# Worst Movie of the Decade



## MartialHorror (Dec 27, 2009)

I probably won't turn this into a flat out tournament like the 'Best Movie' threads are....but figured I'd throw this out anyway.

As for mine.......

Gamer: This is an odd movie for me to hate, but I do. It's one of those films that are just annoying......

Disaster Movie: The only funny part is when Alvin and the Chipmunks go death metal.....The Juno and Enchanted Spoofs were pretty good too.....Otherwise, a very annoying movie with too many dance videos. 

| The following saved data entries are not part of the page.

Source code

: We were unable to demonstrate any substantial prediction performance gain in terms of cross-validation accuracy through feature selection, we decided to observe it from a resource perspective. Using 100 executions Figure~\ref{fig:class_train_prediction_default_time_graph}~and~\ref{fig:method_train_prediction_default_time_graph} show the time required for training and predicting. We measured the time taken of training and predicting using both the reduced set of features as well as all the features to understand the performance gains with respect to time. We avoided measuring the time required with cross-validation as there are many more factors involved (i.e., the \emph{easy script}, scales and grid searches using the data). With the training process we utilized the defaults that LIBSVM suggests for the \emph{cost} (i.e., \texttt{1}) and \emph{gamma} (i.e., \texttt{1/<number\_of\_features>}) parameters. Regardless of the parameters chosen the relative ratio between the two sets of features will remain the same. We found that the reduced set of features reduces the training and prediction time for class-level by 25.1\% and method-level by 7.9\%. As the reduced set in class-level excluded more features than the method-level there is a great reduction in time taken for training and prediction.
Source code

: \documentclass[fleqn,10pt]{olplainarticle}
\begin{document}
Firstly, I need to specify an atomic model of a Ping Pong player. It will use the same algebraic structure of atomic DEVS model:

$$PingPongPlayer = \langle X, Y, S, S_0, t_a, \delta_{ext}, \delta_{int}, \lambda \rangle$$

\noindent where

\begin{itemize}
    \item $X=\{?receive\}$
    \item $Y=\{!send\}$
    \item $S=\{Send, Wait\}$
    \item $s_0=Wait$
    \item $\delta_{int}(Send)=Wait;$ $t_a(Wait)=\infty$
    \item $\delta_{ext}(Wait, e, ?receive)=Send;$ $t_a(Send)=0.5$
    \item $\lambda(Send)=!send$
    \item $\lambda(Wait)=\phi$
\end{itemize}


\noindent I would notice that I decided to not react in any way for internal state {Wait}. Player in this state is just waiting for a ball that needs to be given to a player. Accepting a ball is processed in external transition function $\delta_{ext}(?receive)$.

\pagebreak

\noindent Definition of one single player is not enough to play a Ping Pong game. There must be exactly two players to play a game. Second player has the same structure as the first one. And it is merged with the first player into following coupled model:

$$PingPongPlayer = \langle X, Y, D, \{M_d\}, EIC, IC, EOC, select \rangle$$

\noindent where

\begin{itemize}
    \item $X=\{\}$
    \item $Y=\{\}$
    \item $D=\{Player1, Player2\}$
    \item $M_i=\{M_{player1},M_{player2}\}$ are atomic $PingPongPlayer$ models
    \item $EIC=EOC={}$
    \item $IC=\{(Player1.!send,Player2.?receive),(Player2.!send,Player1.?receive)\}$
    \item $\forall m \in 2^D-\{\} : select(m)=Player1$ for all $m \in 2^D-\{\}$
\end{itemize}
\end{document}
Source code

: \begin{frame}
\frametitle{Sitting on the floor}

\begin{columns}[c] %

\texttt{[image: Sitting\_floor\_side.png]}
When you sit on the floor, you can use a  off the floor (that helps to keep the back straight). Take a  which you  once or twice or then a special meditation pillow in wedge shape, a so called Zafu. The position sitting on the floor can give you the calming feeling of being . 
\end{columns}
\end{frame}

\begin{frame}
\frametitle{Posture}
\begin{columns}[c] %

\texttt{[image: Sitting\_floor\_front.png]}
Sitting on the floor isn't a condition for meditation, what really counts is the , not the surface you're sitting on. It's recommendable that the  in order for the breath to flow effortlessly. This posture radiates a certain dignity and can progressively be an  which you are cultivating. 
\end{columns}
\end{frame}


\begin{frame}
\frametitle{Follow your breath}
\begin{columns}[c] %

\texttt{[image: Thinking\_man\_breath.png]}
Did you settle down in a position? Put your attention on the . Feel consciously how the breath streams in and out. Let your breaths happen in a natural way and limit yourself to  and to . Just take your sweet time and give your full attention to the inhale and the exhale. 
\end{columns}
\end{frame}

Those are the only 2 I can think of that I've given a 0.5/4 stars.....Maybe you guys have some more.


----------



## Ennoea (Dec 27, 2009)

Obligatory Epic Movie, Disaster Movie, Meet the Spartans.

Now the real list:
Tuxedo
Men in Black II
Street Fighter Chun Li
DBZ evolution
AVP 2
RollerBall

Here are the two worst movies ever made:
Alone in the Dark 
BALLISTIC: ECKS VS. SEVER

Absoulte shit, both films are so inept its shocking.


----------



## Taleran (Dec 27, 2009)

Transformers 2

not only is it horrible, it is long


----------



## ez (Dec 27, 2009)

i thought we had this thread already 

well, i say ballistic: ecks vs sever and the happening need nods.


----------



## Noda. B (Dec 27, 2009)

Well the worst movie I saw this decade was spiderman 3. I'm sure there were worse, but this was the only one that got me to waste money on it.


----------



## Ennoea (Dec 27, 2009)

Films I actually feel I wasted money on would be Spiderman 3, The happening and Teeth.


----------



## Rukia (Dec 27, 2009)

Catwoman
House of the Dead
House of the Dead 2
BloodRayne
Daredevil
Battlefield Earth
Ecks vs. Sever
Glitter
Gigli
Lord of the Rings Trilogy
Crossroads


----------



## MartialHorror (Dec 27, 2009)

Oh dear, I forgot about "House of the Dead"...


----------



## ethereal (Dec 27, 2009)

Rukia said:


> Catwoman
> House of the Dead
> House of the Dead 2
> BloodRayne
> ...



This. Also:

Basic Instinct 2
I Know Who Killed Me
10,000 B.C.
Dragonball Evolution
Scooby-Doo 1 & 2
Son of the Mask


----------



## ez (Dec 27, 2009)

cozen said:


> many of the films mentioned here would also go on my list. i enjoyed _Indiana Jones and the Kingdom of the Crystal Skull _tho.
> 
> but ballistic: ecks vs sever is a must mention.
> 
> ...




there...i knew i posted in a topic like this before...


----------



## excellence153 (Dec 27, 2009)

New Moon

What do I win?


----------



## Hyouma (Dec 27, 2009)

cozen, biggest disappointent is not worst movie of the decade. You can be majorly disappointed because of high expectations, but that doesn't necessarily mean the movie sucks.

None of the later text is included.